_Work order_. Below are some records. Copy every line in them that holds "Light".
+++
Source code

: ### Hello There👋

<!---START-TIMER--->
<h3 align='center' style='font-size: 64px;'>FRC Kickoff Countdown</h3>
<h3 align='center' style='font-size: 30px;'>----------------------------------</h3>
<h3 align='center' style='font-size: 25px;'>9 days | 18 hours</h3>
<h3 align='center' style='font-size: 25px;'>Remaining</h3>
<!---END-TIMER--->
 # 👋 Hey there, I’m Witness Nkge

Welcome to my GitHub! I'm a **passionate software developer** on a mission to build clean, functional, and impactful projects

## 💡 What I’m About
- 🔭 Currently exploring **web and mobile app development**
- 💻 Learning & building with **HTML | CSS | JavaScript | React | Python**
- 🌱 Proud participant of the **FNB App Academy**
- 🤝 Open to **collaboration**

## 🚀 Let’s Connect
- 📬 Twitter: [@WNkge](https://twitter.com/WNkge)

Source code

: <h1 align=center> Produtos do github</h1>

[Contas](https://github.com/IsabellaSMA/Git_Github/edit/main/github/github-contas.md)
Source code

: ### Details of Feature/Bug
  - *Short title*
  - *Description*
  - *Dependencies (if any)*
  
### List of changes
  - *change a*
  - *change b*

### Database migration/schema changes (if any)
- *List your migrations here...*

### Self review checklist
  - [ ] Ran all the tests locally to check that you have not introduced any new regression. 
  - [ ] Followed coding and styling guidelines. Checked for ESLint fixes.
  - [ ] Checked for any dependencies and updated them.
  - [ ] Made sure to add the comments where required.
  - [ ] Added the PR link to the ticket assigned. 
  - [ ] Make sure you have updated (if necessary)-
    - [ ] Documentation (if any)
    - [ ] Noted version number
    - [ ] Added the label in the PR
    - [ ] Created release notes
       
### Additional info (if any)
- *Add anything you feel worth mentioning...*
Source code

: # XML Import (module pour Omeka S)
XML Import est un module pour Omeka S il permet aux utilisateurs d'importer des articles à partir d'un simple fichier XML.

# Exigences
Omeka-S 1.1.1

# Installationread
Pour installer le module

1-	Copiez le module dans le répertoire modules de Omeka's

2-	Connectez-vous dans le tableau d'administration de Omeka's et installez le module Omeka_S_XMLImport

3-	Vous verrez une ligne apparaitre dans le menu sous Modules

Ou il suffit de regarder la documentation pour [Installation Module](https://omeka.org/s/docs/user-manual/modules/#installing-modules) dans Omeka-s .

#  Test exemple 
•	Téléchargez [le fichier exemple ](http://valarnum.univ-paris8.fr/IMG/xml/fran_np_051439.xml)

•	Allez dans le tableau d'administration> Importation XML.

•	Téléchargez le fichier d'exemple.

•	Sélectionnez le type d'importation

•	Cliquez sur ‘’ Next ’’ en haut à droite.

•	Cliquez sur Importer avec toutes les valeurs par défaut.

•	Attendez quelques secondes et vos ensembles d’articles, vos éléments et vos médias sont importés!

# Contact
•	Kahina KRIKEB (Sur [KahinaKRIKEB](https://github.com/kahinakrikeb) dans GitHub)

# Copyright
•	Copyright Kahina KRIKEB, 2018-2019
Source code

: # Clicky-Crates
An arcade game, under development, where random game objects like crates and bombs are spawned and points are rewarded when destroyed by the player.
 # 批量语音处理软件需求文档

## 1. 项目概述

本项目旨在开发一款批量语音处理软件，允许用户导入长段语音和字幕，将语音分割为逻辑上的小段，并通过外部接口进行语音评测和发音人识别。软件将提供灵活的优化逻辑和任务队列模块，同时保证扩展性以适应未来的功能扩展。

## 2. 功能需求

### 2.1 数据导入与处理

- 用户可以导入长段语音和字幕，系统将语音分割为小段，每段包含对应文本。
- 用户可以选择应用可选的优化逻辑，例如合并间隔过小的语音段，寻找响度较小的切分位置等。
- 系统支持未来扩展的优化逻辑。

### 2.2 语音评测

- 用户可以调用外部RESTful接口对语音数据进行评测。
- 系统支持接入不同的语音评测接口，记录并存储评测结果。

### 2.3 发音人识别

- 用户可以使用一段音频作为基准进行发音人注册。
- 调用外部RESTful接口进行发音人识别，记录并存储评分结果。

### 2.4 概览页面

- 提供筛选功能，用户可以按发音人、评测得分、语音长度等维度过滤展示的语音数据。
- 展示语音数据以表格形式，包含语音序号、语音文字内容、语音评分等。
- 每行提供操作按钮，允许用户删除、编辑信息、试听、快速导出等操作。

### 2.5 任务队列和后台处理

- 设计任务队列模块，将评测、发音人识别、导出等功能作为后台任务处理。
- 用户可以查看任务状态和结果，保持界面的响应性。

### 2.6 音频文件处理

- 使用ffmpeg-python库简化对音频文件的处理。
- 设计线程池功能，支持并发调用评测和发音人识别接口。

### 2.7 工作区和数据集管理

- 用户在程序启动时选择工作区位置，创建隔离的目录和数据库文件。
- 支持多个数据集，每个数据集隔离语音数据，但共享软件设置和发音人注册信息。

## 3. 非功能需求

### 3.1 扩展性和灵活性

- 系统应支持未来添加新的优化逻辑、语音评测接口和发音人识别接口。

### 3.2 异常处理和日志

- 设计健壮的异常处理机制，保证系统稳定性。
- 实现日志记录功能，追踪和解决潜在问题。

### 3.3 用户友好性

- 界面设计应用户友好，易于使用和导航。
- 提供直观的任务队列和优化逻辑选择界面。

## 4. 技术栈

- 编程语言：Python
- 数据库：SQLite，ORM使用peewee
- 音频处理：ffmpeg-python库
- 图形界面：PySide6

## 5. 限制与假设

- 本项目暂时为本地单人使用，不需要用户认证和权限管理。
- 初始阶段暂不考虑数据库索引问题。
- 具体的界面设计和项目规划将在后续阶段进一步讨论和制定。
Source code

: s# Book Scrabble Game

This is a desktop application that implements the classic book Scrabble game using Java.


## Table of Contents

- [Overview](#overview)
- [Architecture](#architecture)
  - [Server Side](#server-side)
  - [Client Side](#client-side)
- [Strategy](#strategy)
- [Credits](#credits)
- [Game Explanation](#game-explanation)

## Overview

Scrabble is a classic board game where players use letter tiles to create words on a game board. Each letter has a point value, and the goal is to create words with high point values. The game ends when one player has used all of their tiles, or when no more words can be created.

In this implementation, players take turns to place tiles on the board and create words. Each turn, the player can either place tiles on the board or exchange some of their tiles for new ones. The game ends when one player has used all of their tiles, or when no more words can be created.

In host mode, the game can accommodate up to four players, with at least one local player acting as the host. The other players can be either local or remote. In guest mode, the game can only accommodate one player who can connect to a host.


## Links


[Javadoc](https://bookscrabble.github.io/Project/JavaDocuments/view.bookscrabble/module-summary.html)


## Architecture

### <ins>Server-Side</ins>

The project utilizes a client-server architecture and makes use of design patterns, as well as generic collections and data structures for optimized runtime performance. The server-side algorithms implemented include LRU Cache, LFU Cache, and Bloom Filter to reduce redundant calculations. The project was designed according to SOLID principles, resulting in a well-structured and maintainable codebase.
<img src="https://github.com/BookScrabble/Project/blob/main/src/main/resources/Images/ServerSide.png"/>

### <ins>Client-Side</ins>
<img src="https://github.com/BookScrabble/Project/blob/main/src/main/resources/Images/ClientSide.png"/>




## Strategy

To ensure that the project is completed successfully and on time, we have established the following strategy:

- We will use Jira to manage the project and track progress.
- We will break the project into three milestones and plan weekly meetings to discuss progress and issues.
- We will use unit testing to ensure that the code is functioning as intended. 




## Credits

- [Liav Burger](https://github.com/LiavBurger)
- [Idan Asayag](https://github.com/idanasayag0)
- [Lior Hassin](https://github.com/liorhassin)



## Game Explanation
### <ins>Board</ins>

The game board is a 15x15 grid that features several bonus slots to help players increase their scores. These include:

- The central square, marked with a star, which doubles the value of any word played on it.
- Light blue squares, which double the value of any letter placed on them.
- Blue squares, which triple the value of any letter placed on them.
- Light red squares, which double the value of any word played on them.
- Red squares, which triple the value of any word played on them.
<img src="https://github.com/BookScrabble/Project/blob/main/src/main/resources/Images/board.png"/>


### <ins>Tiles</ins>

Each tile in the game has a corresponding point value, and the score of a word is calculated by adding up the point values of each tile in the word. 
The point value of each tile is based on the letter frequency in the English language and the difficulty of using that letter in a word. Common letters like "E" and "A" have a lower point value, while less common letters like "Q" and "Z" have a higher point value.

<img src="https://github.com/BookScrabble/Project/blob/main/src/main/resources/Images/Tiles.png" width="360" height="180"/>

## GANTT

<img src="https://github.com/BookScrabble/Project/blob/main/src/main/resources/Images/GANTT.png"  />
+++
_Answer section_.
- Light blue squares, which double the value of any letter placed on them.
- Light red squares, which double the value of any word played on them.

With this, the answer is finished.